With this technique, we use PET-MRI to identify physiologic biomarkers of bone turnover. We believe these physiologic biomarkers may more accurately reflect facet joint pathology than CT and MRI static images. We believe this technique may help us identify painful and symptomatic joints in the lumbar spine.
We also hope that this technique can be applied to other regions of the spine, such as the cervical and thoracic spine for identification of symptomatic facet joints, and even degenerative disc disease. For simultaneous PET and magnetic resonance image or MRI acquisition, using a posterior array central molecular imaging array coil and a 3.0 PET and MR imager, center the field of view in both imaging modalities to cover the lower spine region from T-12 to S-3. Set the appropriate parameters for a PET acquisition and for a clinical MRI sequence for a lumbar spine protocol.
Immediately before acquiring the MRI sequences, intravenously inject a 0.1 millimeters per kilogram of gadobutrol contrast into the patient's antecubital fossa and a 2.96 megabecquerel per kilogram radioactive dose of sodium fluoride F-18. Next, using three separate temporal phases centered over the lower spine, perform a 60-minute dynamic PET scan acquiring the first phase of the scan with 12 frames of 10 seconds each, the second phase of four frames of 30 seconds each, and the last phase of 14 frames of four minutes each. Then set a 60 centimeter field of view with a three millimeter filter cutoff, a standard Z-axis filter, no cardiac 3D filter, 28 subsets, and a Time-of-Flight ordered subsets expectation maximization with four iterations to reconstruct the PET data on the console.
For analysis of the acquired PET and MR images, transfer the images to a dedicated work station equipped to analyze dynamic PET data. Locate the bilateral facet joints of the lumbar spine from L-1 to L-2 and L-5 to S-1. Visually triangulate with the sagittal and axial plane T-2 MR images and record the the slice number of the approximate center to identify the center point of each lumbar facet joint.
With the patient data open in the view tab, click the volume of interest button and select sphere object. Within the predefined popup window, enter 7.5 millimeters as the radius and click create new volume of interest. Left click to place a 7.5 millimeter spherical volume of interest in the center of each facet joint, adjusting the sphere by left clicking and dragging until the volume is visually centered on the facet.
When a volume of interest has been placed onto each facet, place a five millimeter spherical volume of interest in the right iliac crest in the central marrow cavity to exclude the cortex involvement as a reference region. Then position the volume of interest so the edges are within the marrow entirely. Right click on the axial image and select data inspection to measure the diameter of the abdominal aorta proximal to its bifurcation.

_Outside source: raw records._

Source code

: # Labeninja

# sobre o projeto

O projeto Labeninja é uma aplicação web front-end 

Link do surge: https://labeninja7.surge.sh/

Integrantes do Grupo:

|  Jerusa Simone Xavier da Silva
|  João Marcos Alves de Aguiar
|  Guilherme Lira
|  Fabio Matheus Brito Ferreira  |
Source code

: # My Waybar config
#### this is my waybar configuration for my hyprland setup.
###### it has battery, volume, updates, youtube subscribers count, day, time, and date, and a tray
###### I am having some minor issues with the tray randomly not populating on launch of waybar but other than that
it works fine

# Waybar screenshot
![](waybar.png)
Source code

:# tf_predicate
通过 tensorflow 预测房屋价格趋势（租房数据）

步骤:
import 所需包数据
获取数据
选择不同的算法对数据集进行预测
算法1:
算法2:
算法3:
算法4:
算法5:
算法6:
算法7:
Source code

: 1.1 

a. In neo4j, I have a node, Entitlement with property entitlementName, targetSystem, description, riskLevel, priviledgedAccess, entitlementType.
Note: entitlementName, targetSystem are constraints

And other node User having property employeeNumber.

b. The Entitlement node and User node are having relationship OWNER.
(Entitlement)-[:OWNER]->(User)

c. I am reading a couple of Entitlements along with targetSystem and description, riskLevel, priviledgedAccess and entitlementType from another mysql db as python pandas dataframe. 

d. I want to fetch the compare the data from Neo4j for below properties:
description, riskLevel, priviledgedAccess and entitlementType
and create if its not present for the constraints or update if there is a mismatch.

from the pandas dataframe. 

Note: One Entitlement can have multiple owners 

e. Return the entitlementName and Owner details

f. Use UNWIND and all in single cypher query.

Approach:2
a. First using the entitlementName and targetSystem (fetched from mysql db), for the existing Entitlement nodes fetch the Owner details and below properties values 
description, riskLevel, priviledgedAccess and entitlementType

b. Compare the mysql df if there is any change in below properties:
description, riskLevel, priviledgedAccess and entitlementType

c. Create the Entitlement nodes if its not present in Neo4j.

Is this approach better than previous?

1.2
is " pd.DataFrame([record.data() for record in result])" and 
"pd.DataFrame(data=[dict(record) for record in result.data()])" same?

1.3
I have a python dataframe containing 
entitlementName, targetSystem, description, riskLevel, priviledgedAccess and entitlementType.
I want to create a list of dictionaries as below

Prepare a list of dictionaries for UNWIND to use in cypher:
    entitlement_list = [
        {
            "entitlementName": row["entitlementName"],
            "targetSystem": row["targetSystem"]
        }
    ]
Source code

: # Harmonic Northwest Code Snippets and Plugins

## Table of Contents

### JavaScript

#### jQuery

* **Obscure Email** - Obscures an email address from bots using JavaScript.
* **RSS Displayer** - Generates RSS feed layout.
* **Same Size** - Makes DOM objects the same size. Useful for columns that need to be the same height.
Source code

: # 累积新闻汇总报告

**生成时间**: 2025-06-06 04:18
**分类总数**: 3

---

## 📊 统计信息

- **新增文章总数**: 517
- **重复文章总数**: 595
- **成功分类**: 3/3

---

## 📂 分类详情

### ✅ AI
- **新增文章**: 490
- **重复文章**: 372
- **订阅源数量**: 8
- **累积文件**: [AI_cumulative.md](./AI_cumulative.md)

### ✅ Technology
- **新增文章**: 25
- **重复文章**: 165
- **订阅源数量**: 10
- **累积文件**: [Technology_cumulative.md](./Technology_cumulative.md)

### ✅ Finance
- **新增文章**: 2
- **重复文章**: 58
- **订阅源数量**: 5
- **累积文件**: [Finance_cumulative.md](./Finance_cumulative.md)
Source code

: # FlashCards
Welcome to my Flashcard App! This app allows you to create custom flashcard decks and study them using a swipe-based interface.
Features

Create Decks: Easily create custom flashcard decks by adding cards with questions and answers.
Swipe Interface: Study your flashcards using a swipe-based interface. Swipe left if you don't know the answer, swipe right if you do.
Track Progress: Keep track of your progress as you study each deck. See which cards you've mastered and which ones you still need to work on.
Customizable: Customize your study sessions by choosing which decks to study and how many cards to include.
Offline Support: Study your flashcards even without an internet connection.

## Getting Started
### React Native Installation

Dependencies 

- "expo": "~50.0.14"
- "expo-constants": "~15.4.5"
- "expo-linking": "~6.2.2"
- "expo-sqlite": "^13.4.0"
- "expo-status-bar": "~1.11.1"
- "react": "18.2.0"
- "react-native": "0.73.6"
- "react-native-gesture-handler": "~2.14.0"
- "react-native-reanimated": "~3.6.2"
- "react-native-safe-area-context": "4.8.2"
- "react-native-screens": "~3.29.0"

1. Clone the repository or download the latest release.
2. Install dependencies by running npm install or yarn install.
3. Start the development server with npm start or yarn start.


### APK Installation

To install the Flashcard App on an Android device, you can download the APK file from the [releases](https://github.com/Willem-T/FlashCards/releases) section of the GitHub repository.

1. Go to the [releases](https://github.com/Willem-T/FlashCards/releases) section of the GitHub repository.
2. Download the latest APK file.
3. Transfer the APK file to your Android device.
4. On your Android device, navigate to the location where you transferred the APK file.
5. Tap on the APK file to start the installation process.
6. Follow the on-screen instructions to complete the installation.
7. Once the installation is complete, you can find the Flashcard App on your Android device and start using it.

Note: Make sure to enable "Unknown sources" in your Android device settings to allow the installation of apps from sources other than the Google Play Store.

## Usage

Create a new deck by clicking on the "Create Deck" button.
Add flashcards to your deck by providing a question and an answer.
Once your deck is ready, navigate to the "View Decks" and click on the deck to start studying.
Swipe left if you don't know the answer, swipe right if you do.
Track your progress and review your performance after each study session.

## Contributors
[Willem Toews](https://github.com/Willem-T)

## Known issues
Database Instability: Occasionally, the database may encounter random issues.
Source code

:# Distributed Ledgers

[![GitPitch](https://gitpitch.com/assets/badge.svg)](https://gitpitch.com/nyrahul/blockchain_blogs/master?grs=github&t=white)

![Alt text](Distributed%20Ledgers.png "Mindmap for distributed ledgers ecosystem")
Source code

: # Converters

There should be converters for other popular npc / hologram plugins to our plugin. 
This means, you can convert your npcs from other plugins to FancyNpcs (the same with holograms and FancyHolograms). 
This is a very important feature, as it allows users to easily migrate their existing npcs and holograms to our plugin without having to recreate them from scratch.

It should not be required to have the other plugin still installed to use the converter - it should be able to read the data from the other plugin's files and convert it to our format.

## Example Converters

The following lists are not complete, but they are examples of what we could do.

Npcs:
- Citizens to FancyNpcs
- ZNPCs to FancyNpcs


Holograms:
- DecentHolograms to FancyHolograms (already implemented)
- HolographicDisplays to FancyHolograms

To calculate the partial volume correction coefficient, left click on the right side of the aortic wall and move the cursor to the left side of the aortic wall to record the distance of the aortic wall diameter in the data inspector window. Next, left click the volume of interest button and select circle region of interest to create a circular region of interest with a radius of half of the aortic diameter. Click create new volume of interest and left click in the center of the aorta, repositioning the volume as necessary to ensure the circle approximates the aortic wall position.
Then descend one slice in the axial plane and create a second circular region of interest to make a cylindrical region of interest from the two overlapping circular regions of interest. To create a partial volume corrected arterial input, use the recovery coefficients derived from the PET computed tomography phantom to apply the recovery coefficients to the image-based measurement over the descending aorta. Then substitute this partial volume-corrected arterial input into the image analysis software for use in kinetic modeling and the accurate quantification of tracer kinetics.
Here, represented of sodium fluoride F-18 PET, axial T-2 fat suppressed, and axial T-1 post-contrast fat suppressed MR images through the level of the L-3 to L-4 facet joints can be seen. In this table, the Patlak kinetic model, standardized uptake value mean and maximum, and MRI facet arthropathy grade for each of the 10 sampled facet joints in a representative patient have been summarized. When the patient Patlak kinetic model influx rates were plotted against the standardized uptake value mean and the MRI-based facet arthropathy grades, the facet joint with the highest MRI grade of degenerative facet arthropathy had the highest Patlak kinetic model and standardized uptake value mean values.
We are in the midst of a clinical trial to validate our technique in patients with lumbar facet joint pain. We look forward to publishing this data soon. There's a steep learning curve for understanding how to do the analysis with the PET MR software.
Additionally, it can be difficult to locate the facet joints for those people unfamiliar with spinal anatomy. As a result, we believe that a visual depiction of the image processing steps will greatly enhance understanding of our process.